┌─ Supplied data
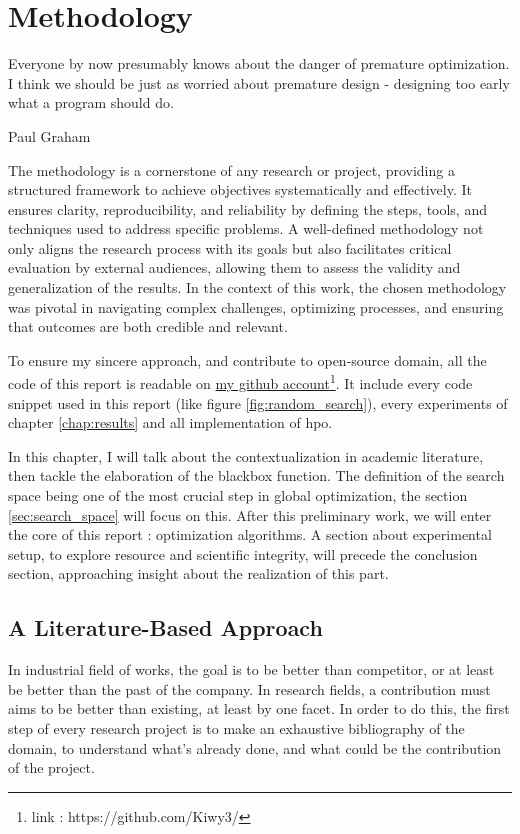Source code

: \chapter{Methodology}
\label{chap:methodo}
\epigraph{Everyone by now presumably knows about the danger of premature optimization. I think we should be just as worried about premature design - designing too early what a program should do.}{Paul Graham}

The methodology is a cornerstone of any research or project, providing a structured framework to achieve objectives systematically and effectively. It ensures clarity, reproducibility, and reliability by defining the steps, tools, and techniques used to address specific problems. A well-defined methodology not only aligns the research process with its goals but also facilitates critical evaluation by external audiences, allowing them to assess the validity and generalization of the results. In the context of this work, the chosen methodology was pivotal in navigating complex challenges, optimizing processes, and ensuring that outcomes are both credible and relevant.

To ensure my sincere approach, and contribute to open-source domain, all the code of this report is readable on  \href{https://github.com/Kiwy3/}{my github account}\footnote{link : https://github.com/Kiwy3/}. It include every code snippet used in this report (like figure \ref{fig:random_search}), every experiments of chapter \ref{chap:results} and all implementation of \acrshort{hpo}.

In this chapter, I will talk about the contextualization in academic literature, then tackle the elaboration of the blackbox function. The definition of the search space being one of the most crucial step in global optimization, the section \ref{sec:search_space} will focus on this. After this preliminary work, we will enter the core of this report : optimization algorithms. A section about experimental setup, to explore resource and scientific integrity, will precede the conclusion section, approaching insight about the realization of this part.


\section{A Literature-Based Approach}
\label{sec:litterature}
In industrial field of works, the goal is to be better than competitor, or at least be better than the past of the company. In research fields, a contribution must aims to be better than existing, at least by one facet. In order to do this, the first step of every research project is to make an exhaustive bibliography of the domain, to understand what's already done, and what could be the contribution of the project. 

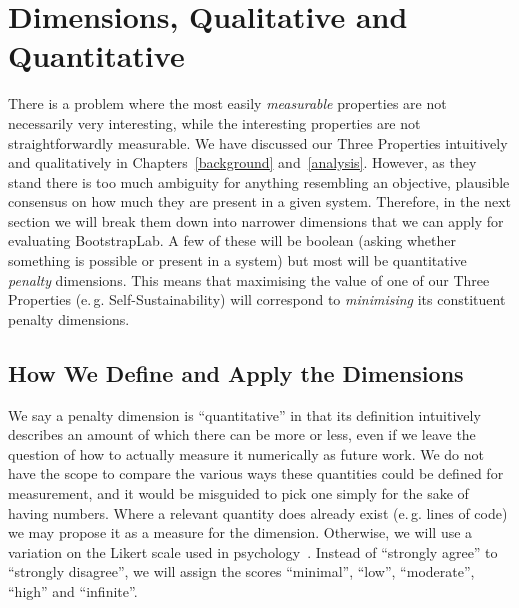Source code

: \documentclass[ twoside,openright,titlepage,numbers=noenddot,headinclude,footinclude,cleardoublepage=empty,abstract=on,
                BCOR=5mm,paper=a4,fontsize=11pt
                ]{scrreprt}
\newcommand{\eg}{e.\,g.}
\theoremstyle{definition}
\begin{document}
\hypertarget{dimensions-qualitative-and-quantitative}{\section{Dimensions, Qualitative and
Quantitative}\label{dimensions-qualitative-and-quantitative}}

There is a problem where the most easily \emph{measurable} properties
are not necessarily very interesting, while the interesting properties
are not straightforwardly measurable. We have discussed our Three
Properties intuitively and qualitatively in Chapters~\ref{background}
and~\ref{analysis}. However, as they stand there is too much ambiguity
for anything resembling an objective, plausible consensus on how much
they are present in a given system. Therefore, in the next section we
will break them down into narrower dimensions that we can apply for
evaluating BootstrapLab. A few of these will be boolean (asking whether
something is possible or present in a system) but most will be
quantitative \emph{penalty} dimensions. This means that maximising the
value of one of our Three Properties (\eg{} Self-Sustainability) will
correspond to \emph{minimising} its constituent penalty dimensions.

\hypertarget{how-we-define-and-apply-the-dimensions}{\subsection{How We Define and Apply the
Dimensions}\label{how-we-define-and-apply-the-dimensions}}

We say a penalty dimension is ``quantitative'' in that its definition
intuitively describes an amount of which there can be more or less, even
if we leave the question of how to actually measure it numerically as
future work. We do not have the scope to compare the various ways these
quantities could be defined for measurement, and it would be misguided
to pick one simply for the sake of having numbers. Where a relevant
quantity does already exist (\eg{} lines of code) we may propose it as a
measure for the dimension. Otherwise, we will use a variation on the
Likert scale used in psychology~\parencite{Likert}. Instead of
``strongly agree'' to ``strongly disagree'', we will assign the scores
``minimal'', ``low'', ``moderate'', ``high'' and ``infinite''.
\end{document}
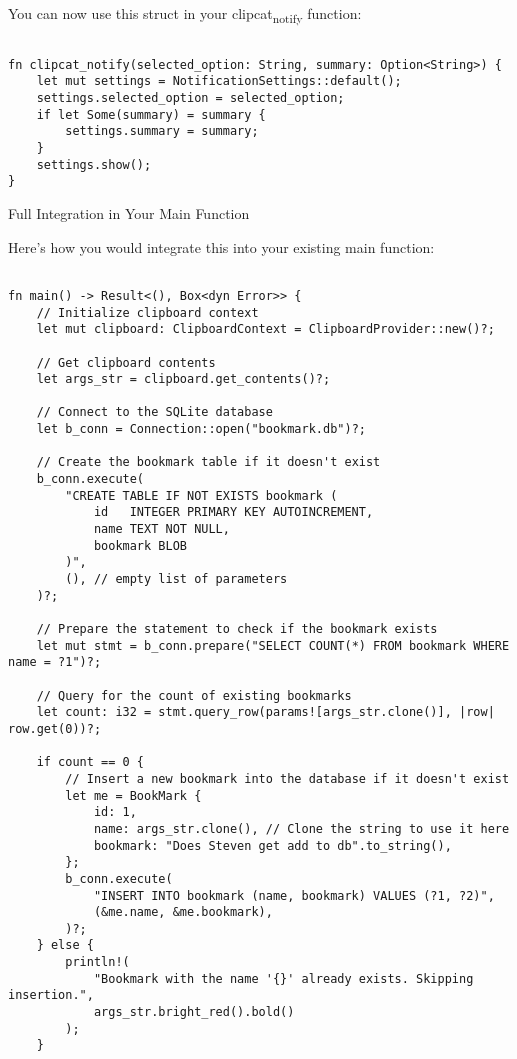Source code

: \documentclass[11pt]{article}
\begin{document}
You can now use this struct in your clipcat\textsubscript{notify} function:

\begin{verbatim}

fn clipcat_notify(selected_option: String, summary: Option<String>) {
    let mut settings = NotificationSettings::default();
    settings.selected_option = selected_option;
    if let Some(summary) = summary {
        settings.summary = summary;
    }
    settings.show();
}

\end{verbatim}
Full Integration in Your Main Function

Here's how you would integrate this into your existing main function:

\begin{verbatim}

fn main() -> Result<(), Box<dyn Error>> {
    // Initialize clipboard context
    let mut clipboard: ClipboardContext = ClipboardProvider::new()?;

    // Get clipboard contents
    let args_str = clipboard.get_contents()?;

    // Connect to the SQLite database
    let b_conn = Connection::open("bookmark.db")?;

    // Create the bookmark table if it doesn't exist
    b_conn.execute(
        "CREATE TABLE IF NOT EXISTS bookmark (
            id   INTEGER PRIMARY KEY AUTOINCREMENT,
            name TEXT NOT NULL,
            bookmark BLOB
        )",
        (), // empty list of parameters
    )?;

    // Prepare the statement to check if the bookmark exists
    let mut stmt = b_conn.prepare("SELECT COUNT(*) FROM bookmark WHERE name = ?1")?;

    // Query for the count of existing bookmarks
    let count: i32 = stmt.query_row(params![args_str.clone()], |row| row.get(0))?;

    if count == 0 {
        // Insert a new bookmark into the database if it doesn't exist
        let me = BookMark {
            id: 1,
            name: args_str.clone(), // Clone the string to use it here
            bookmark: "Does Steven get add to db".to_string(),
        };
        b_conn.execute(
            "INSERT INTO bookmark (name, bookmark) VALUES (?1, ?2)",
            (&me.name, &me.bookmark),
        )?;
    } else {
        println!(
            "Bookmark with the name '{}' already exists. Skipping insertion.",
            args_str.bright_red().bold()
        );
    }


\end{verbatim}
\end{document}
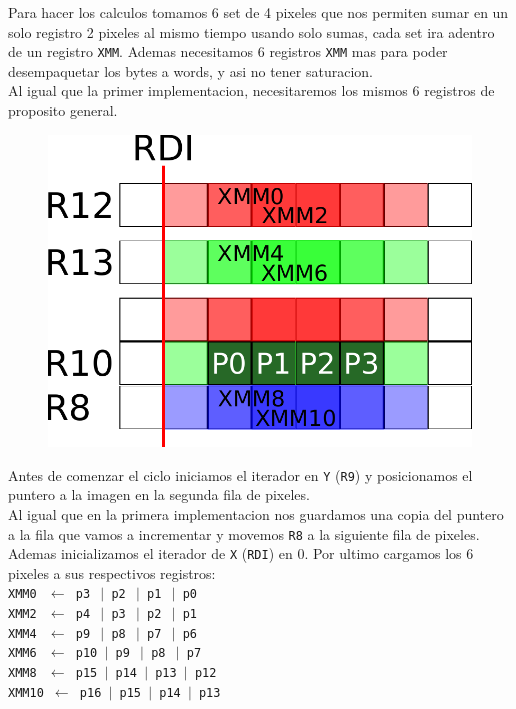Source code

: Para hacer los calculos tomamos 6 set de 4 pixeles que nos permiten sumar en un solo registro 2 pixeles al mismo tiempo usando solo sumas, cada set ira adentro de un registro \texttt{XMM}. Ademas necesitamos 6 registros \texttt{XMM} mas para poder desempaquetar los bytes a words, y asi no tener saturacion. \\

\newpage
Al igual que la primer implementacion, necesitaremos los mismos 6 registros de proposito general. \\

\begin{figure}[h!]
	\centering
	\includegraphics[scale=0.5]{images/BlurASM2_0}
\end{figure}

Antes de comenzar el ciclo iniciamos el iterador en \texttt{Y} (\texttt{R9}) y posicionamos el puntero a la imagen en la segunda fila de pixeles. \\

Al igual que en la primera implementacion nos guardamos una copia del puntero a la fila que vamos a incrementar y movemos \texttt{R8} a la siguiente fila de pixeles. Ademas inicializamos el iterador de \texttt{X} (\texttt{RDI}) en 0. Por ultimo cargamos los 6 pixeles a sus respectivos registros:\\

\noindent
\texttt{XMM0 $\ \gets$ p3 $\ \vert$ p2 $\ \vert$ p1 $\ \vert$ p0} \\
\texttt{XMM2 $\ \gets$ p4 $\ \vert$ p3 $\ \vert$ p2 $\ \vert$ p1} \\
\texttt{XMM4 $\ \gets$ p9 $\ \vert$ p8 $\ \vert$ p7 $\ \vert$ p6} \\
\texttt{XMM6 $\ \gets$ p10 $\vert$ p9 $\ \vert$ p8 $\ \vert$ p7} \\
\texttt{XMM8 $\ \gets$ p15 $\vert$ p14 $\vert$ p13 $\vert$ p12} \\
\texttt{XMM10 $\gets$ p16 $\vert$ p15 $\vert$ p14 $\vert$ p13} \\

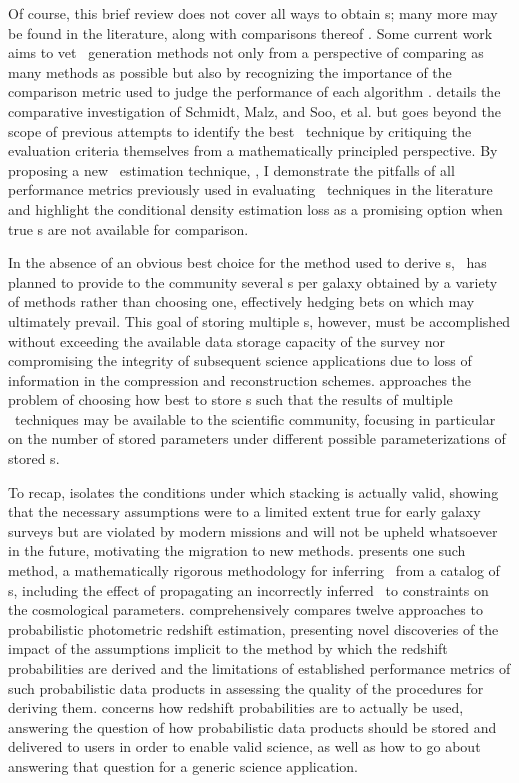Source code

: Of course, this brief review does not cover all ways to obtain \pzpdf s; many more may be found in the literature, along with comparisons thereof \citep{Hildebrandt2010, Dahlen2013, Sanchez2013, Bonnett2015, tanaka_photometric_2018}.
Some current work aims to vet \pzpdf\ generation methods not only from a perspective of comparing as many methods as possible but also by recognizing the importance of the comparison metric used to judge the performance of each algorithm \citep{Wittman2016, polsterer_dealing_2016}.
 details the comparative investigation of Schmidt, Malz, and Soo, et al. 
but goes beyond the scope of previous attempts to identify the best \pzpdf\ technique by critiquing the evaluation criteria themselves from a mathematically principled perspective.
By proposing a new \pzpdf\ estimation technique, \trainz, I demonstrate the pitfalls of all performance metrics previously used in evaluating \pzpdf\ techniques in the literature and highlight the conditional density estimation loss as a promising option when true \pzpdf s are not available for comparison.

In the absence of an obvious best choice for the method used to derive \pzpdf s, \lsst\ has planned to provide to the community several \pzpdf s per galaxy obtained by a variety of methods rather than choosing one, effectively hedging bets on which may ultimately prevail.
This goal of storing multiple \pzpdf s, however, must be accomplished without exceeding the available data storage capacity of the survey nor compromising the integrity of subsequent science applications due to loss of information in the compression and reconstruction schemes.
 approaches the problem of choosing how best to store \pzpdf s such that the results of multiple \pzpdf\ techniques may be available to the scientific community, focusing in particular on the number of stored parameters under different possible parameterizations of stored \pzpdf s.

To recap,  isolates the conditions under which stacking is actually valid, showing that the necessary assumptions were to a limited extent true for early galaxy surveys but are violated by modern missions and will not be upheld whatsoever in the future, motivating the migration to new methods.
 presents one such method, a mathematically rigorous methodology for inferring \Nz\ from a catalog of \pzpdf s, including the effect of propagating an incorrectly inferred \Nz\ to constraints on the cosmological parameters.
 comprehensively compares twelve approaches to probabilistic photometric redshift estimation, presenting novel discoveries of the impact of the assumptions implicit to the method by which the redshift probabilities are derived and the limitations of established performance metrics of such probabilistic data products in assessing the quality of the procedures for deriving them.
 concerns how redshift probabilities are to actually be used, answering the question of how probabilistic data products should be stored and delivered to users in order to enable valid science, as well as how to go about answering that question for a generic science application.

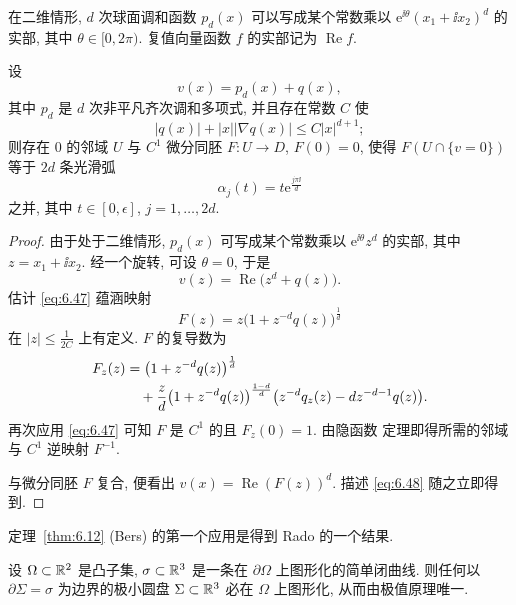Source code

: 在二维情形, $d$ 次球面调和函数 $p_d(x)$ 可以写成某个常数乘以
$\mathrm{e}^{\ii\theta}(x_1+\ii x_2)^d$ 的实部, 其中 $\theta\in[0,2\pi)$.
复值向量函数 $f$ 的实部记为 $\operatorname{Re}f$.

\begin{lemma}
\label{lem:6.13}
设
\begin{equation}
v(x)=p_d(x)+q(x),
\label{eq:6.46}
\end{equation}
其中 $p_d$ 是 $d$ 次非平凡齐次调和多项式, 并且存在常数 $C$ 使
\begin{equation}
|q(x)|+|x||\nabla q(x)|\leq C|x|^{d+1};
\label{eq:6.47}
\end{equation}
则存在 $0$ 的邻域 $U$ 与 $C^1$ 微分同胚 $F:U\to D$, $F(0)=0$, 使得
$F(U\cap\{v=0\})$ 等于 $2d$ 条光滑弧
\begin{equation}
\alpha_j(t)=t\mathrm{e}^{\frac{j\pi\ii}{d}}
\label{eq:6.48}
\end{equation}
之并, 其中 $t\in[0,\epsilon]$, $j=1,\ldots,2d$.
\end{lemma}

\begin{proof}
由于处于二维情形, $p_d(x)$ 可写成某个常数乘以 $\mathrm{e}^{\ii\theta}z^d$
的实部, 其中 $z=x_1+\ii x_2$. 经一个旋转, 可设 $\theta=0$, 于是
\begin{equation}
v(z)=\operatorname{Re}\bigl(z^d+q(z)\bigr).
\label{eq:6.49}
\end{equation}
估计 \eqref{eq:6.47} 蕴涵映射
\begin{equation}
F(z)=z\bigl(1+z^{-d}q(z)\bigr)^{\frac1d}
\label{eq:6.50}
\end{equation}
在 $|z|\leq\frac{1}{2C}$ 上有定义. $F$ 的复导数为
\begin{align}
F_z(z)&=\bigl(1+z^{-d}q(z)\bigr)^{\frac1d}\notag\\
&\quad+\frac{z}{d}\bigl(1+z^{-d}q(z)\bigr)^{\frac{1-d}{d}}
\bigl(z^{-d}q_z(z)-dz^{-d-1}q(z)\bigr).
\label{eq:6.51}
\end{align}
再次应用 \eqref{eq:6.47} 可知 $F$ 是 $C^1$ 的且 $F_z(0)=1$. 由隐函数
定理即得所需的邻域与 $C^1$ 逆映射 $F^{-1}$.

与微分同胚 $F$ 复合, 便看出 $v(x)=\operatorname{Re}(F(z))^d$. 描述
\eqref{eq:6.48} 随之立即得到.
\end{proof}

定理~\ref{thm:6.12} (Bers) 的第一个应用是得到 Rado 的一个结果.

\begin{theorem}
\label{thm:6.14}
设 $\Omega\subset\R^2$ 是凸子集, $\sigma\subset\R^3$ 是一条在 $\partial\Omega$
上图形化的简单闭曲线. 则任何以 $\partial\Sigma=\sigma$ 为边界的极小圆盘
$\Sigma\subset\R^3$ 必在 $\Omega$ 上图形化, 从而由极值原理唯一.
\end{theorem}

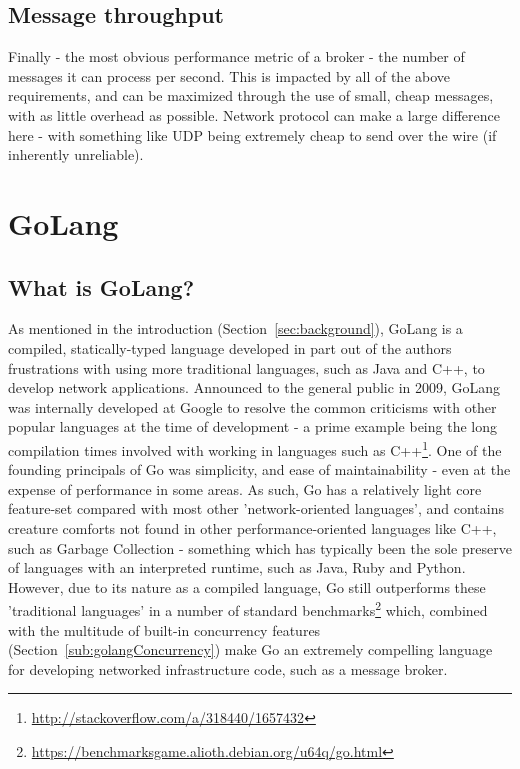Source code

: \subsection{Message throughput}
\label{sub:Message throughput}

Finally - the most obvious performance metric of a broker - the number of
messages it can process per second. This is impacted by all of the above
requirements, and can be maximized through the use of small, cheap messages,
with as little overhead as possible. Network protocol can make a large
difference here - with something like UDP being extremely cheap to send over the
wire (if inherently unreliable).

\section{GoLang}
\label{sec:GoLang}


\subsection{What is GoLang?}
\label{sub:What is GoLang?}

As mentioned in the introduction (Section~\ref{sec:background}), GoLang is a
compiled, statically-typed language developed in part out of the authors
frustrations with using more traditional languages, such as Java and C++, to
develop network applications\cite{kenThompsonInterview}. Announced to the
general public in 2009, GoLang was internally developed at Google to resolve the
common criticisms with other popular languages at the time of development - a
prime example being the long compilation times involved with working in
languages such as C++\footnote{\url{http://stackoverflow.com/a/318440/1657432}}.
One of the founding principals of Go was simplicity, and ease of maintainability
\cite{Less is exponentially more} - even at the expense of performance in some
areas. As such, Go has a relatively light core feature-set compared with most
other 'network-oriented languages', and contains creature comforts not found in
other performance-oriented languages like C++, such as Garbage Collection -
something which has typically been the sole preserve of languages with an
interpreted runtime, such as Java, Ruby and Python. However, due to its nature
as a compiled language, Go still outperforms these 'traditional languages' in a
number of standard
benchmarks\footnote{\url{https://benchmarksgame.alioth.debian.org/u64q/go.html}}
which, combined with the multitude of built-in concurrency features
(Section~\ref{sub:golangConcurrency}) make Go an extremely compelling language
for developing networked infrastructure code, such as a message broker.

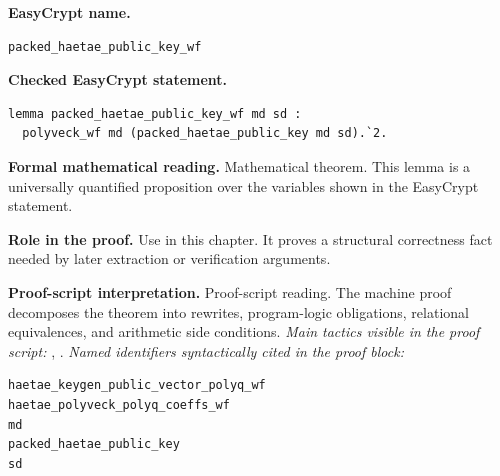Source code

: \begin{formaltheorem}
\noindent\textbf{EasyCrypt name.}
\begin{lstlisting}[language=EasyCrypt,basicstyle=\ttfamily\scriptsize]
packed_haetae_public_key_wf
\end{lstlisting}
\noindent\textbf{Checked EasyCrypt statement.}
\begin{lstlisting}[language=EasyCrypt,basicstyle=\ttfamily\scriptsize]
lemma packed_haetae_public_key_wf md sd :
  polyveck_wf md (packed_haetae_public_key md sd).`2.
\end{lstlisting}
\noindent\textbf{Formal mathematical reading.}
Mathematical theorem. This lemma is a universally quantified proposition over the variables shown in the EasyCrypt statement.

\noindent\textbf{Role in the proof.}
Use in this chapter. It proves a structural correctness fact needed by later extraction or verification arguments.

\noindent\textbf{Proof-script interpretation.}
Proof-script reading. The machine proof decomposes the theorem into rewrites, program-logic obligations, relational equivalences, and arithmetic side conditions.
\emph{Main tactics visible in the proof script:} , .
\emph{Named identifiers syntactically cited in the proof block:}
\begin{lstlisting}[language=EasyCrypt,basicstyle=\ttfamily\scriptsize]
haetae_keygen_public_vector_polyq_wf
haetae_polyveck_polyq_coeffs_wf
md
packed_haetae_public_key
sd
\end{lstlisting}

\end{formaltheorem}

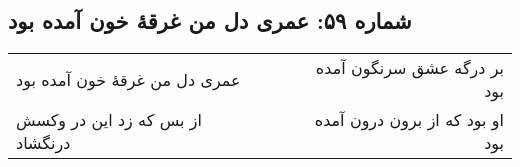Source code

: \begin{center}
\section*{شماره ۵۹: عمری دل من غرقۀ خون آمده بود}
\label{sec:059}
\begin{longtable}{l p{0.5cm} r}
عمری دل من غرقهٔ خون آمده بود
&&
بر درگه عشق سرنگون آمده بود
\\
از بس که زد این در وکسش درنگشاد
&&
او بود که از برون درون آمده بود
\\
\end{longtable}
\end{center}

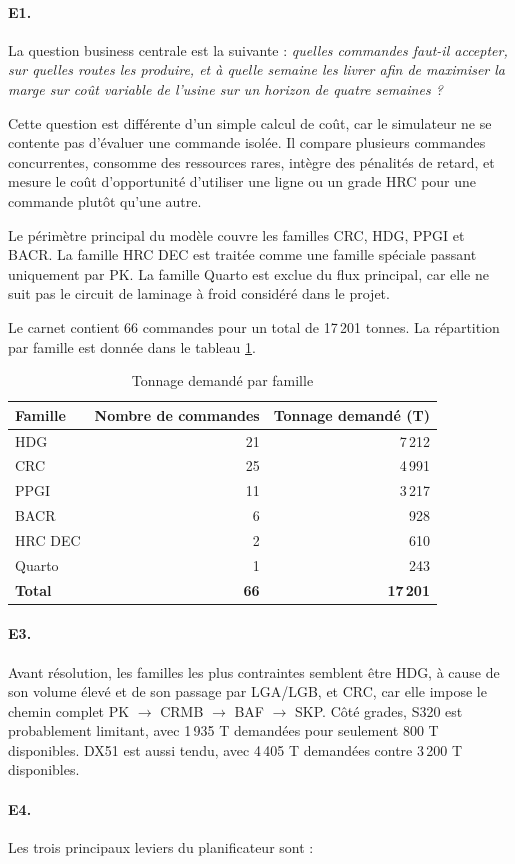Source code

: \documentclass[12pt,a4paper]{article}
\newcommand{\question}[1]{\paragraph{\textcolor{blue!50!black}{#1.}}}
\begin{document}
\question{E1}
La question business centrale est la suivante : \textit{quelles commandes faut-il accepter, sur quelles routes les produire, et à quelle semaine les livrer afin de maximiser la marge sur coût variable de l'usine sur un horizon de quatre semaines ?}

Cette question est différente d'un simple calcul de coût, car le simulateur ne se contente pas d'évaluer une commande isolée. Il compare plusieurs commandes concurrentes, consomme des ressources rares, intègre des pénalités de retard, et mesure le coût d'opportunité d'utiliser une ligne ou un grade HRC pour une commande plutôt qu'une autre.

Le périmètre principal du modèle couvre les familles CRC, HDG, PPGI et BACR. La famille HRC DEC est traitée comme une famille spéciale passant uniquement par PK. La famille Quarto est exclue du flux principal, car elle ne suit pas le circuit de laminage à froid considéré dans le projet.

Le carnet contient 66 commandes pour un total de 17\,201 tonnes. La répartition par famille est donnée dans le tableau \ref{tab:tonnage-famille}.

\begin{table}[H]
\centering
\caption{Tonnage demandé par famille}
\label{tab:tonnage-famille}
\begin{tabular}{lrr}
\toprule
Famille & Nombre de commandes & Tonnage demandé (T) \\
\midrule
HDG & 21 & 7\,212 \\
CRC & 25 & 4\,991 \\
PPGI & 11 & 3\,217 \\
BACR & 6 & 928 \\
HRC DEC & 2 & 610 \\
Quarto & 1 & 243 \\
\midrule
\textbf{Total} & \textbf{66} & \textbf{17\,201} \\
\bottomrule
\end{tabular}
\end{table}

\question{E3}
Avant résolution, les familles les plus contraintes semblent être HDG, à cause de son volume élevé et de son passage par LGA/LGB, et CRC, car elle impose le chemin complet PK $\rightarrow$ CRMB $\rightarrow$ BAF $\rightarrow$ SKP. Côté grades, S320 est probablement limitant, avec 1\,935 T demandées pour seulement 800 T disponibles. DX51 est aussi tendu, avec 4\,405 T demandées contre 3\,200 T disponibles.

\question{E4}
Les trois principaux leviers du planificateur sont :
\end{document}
└─
Reproduce the data above line for line, from its first line through the line containing "by now presumably", both ends included, with the pictures omitted and nothing more.

**Result of this exercise:**
Source code

: \chapter{Methodology}
\label{chap:methodo}
\epigraph{Everyone by now presumably knows about the danger of premature optimization. I think we should be just as worried about premature design - designing too early what a program should do.}{Paul Graham}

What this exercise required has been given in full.